A statement of the central thesis appeared in the journal Policy Review , where Mary Eberstadt is a consulting editor, and you can read it online here to get the flavor of her argument. James Q. Wilson praised the book in the Wall Street Journal , and Stanley Kurtz gave it a solid overview in National Review . The Washington Post sneered at it, the Weekly Standard bowed toward it, and that significant journal First Things said . . . um, we said, "Sorry, Mary." Go buy this book now. It’s a vital account of parenting in America.


Princeton’s James Madison Program asked me to come down and give a talk this fall. I figured them Princeton kids are way too happy, and somebody’s gotta show ‘em the melancholy side of things before they get to thinking that life is all Ivy League and strawberry shortcake. So I picked the two most depressing topics I could think of, and I’ll be speaking this Wednesday about "Death and Politics." They tell me the lecture is free and open to the public. [ RJN: What public, Jody? Recently deceased politicians? ] Anyway, it’s Wednesday, November 9, at 4:30 pm, in Room 104 of the Computer Science building on Princeton University’s campus.
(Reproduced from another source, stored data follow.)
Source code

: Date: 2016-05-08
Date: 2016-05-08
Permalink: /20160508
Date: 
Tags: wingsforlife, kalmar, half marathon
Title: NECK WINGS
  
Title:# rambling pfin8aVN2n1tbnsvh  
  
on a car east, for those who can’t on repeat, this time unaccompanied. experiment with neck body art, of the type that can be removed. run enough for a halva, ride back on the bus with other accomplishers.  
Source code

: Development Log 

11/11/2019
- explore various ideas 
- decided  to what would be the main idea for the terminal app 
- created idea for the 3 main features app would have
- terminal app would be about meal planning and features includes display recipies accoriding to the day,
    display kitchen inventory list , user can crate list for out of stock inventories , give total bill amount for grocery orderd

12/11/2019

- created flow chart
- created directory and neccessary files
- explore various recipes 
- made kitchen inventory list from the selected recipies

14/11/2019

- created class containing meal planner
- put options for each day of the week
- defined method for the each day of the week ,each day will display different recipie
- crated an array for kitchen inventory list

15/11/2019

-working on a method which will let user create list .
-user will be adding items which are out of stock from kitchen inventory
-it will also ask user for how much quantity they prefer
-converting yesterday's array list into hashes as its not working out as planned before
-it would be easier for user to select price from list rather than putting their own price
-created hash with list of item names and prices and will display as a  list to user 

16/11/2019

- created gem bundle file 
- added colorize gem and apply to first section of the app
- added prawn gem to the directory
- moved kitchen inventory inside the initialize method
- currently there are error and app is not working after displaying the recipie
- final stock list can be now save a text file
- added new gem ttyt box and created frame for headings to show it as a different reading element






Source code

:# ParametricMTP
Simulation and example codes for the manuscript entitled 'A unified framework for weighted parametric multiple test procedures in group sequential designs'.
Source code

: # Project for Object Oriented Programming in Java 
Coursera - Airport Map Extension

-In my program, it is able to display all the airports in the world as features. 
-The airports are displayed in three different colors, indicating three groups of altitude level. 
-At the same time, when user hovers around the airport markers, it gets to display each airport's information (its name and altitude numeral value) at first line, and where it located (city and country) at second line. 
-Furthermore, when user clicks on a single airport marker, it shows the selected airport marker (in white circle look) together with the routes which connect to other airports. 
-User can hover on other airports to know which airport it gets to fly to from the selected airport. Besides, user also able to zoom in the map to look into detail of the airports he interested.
The December issue of First Things has just gone to the printer and should be out in a couple weeks. Eric Cohen writes on biotech, and Michael Behe on science, and Wilfred McClay on the concept of the self, and John Wilson, the editor of Books & Culture , rounds up the year in books so you can do your Christmas shopping, and an occasional contributor named Richard John Neuhaus has a major essay called "Our American Babylon," on religion and something he insists on calling the public square. Meanwhile, for our computerized friends, there’s a special treat: Jonathan V. Last, on-line editor of the Weekly Standard and the Torquemada of the Web, nails a few theses to the door in "God on the Internet." Not to give the ending away, but his concluding advice for religious bloggers is "Shut off your computer. Take a deep breath. Go to church."